-- Working data follows --

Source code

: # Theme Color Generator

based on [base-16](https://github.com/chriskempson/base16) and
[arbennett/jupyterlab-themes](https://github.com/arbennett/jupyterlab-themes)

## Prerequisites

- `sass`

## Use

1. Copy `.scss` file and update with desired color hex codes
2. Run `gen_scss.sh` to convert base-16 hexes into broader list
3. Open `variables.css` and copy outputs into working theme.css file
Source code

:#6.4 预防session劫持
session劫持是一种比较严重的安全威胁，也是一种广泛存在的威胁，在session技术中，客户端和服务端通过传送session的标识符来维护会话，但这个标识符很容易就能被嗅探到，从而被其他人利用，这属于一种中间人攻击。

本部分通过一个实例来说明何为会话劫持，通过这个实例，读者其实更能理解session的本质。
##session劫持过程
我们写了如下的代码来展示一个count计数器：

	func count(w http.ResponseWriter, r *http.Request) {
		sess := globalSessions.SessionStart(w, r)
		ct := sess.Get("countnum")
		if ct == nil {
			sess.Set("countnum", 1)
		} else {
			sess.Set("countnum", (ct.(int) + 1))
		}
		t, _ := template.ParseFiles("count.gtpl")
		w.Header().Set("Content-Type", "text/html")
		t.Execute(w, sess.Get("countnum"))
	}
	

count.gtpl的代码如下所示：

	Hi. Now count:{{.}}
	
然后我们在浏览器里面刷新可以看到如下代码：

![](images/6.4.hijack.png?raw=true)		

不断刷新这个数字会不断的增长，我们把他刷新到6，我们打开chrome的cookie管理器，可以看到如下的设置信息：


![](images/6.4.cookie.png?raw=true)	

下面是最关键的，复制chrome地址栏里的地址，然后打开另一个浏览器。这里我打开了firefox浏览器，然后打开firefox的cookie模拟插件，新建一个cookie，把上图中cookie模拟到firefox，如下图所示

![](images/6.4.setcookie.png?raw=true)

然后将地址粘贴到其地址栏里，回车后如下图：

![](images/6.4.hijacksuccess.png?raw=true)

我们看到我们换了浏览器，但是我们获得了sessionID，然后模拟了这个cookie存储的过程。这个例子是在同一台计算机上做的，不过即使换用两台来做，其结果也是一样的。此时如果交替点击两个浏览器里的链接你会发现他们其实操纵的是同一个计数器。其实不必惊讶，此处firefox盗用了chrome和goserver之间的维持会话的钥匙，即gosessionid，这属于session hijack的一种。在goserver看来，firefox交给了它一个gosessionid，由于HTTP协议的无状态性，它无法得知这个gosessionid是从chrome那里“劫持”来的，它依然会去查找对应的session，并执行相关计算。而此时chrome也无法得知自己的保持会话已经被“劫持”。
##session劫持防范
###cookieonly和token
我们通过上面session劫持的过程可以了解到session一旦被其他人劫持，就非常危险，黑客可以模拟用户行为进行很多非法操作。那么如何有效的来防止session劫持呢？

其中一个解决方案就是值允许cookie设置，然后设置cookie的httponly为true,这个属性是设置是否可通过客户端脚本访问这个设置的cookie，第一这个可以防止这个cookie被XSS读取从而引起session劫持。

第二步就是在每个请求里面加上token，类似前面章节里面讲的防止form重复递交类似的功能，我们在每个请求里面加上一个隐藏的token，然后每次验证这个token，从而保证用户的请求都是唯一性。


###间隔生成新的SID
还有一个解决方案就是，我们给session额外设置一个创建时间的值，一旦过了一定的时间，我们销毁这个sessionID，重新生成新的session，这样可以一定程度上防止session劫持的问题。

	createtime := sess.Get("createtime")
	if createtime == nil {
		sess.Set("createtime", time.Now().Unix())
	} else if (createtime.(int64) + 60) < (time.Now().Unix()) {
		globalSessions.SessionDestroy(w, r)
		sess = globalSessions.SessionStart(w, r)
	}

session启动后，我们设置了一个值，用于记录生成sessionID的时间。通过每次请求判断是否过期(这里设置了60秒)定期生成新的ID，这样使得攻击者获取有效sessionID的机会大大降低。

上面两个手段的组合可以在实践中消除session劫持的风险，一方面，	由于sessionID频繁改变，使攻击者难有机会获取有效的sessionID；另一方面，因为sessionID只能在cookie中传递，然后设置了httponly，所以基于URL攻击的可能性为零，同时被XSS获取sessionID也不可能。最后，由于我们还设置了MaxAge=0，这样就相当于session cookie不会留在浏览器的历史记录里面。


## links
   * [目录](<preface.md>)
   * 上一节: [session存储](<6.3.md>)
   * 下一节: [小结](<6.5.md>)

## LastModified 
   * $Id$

-- Working data concluded --

**Activity:**
Print every entry exactly.

**Output for this exercise:**
Source code

: # Theme Color Generator

based on [base-16](https://github.com/chriskempson/base16) and
[arbennett/jupyterlab-themes](https://github.com/arbennett/jupyterlab-themes)

## Prerequisites

- `sass`

## Use

1. Copy `.scss` file and update with desired color hex codes
2. Run `gen_scss.sh` to convert base-16 hexes into broader list
3. Open `variables.css` and copy outputs into working theme.css file
Source code

:#6.4 预防session劫持
session劫持是一种比较严重的安全威胁，也是一种广泛存在的威胁，在session技术中，客户端和服务端通过传送session的标识符来维护会话，但这个标识符很容易就能被嗅探到，从而被其他人利用，这属于一种中间人攻击。

本部分通过一个实例来说明何为会话劫持，通过这个实例，读者其实更能理解session的本质。
##session劫持过程
我们写了如下的代码来展示一个count计数器：

	func count(w http.ResponseWriter, r *http.Request) {
		sess := globalSessions.SessionStart(w, r)
		ct := sess.Get("countnum")
		if ct == nil {
			sess.Set("countnum", 1)
		} else {
			sess.Set("countnum", (ct.(int) + 1))
		}
		t, _ := template.ParseFiles("count.gtpl")
		w.Header().Set("Content-Type", "text/html")
		t.Execute(w, sess.Get("countnum"))
	}
	

count.gtpl的代码如下所示：

	Hi. Now count:{{.}}
	
然后我们在浏览器里面刷新可以看到如下代码：

![](images/6.4.hijack.png?raw=true)		

不断刷新这个数字会不断的增长，我们把他刷新到6，我们打开chrome的cookie管理器，可以看到如下的设置信息：


![](images/6.4.cookie.png?raw=true)	

下面是最关键的，复制chrome地址栏里的地址，然后打开另一个浏览器。这里我打开了firefox浏览器，然后打开firefox的cookie模拟插件，新建一个cookie，把上图中cookie模拟到firefox，如下图所示

![](images/6.4.setcookie.png?raw=true)

然后将地址粘贴到其地址栏里，回车后如下图：

![](images/6.4.hijacksuccess.png?raw=true)

我们看到我们换了浏览器，但是我们获得了sessionID，然后模拟了这个cookie存储的过程。这个例子是在同一台计算机上做的，不过即使换用两台来做，其结果也是一样的。此时如果交替点击两个浏览器里的链接你会发现他们其实操纵的是同一个计数器。其实不必惊讶，此处firefox盗用了chrome和goserver之间的维持会话的钥匙，即gosessionid，这属于session hijack的一种。在goserver看来，firefox交给了它一个gosessionid，由于HTTP协议的无状态性，它无法得知这个gosessionid是从chrome那里“劫持”来的，它依然会去查找对应的session，并执行相关计算。而此时chrome也无法得知自己的保持会话已经被“劫持”。
##session劫持防范
###cookieonly和token
我们通过上面session劫持的过程可以了解到session一旦被其他人劫持，就非常危险，黑客可以模拟用户行为进行很多非法操作。那么如何有效的来防止session劫持呢？

其中一个解决方案就是值允许cookie设置，然后设置cookie的httponly为true,这个属性是设置是否可通过客户端脚本访问这个设置的cookie，第一这个可以防止这个cookie被XSS读取从而引起session劫持。

第二步就是在每个请求里面加上token，类似前面章节里面讲的防止form重复递交类似的功能，我们在每个请求里面加上一个隐藏的token，然后每次验证这个token，从而保证用户的请求都是唯一性。


###间隔生成新的SID
还有一个解决方案就是，我们给session额外设置一个创建时间的值，一旦过了一定的时间，我们销毁这个sessionID，重新生成新的session，这样可以一定程度上防止session劫持的问题。

	createtime := sess.Get("createtime")
	if createtime == nil {
		sess.Set("createtime", time.Now().Unix())
	} else if (createtime.(int64) + 60) < (time.Now().Unix()) {
		globalSessions.SessionDestroy(w, r)
		sess = globalSessions.SessionStart(w, r)
	}

session启动后，我们设置了一个值，用于记录生成sessionID的时间。通过每次请求判断是否过期(这里设置了60秒)定期生成新的ID，这样使得攻击者获取有效sessionID的机会大大降低。

上面两个手段的组合可以在实践中消除session劫持的风险，一方面，	由于sessionID频繁改变，使攻击者难有机会获取有效的sessionID；另一方面，因为sessionID只能在cookie中传递，然后设置了httponly，所以基于URL攻击的可能性为零，同时被XSS获取sessionID也不可能。最后，由于我们还设置了MaxAge=0，这样就相当于session cookie不会留在浏览器的历史记录里面。


## links
   * [目录](<preface.md>)
   * 上一节: [session存储](<6.3.md>)
   * 下一节: [小结](<6.5.md>)

## LastModified 
   * $Id$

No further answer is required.